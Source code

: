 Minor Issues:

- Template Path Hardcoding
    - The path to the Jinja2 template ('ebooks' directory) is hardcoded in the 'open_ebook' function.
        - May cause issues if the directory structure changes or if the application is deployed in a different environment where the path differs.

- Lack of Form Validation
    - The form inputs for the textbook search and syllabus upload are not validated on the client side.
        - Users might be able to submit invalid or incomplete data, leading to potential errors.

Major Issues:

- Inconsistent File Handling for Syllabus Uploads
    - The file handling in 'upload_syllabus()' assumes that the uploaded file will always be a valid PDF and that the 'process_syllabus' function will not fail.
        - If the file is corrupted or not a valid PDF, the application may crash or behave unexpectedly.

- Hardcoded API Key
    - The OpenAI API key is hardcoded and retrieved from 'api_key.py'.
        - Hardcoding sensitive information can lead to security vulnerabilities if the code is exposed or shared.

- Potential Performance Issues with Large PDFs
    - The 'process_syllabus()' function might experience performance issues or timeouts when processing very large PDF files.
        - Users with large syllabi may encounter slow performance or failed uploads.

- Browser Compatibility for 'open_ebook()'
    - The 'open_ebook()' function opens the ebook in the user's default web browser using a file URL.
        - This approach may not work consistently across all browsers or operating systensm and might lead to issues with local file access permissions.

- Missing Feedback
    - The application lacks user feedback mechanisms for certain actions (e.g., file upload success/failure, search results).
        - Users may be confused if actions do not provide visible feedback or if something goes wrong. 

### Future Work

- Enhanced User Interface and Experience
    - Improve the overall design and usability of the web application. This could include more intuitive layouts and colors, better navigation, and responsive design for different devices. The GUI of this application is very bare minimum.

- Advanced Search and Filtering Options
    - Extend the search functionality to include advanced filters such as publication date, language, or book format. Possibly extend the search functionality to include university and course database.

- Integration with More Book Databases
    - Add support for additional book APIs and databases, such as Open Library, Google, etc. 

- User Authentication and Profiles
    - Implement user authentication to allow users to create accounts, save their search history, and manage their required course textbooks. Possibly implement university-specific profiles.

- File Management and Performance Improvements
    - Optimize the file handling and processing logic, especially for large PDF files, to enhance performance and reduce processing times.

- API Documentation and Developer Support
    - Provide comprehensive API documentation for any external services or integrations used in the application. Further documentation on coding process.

• Assignment
From the records above, retype only the lines starting at the line that contains "- Add support" and ending at the line that contains "- API Documentation and Developer Support", both included.

• Solution to this exercise
    - Add support for additional book APIs and databases, such as Open Library, Google, etc. 

- User Authentication and Profiles
    - Implement user authentication to allow users to create accounts, save their search history, and manage their required course textbooks. Possibly implement university-specific profiles.

- File Management and Performance Improvements
    - Optimize the file handling and processing logic, especially for large PDF files, to enhance performance and reduce processing times.

- API Documentation and Developer Support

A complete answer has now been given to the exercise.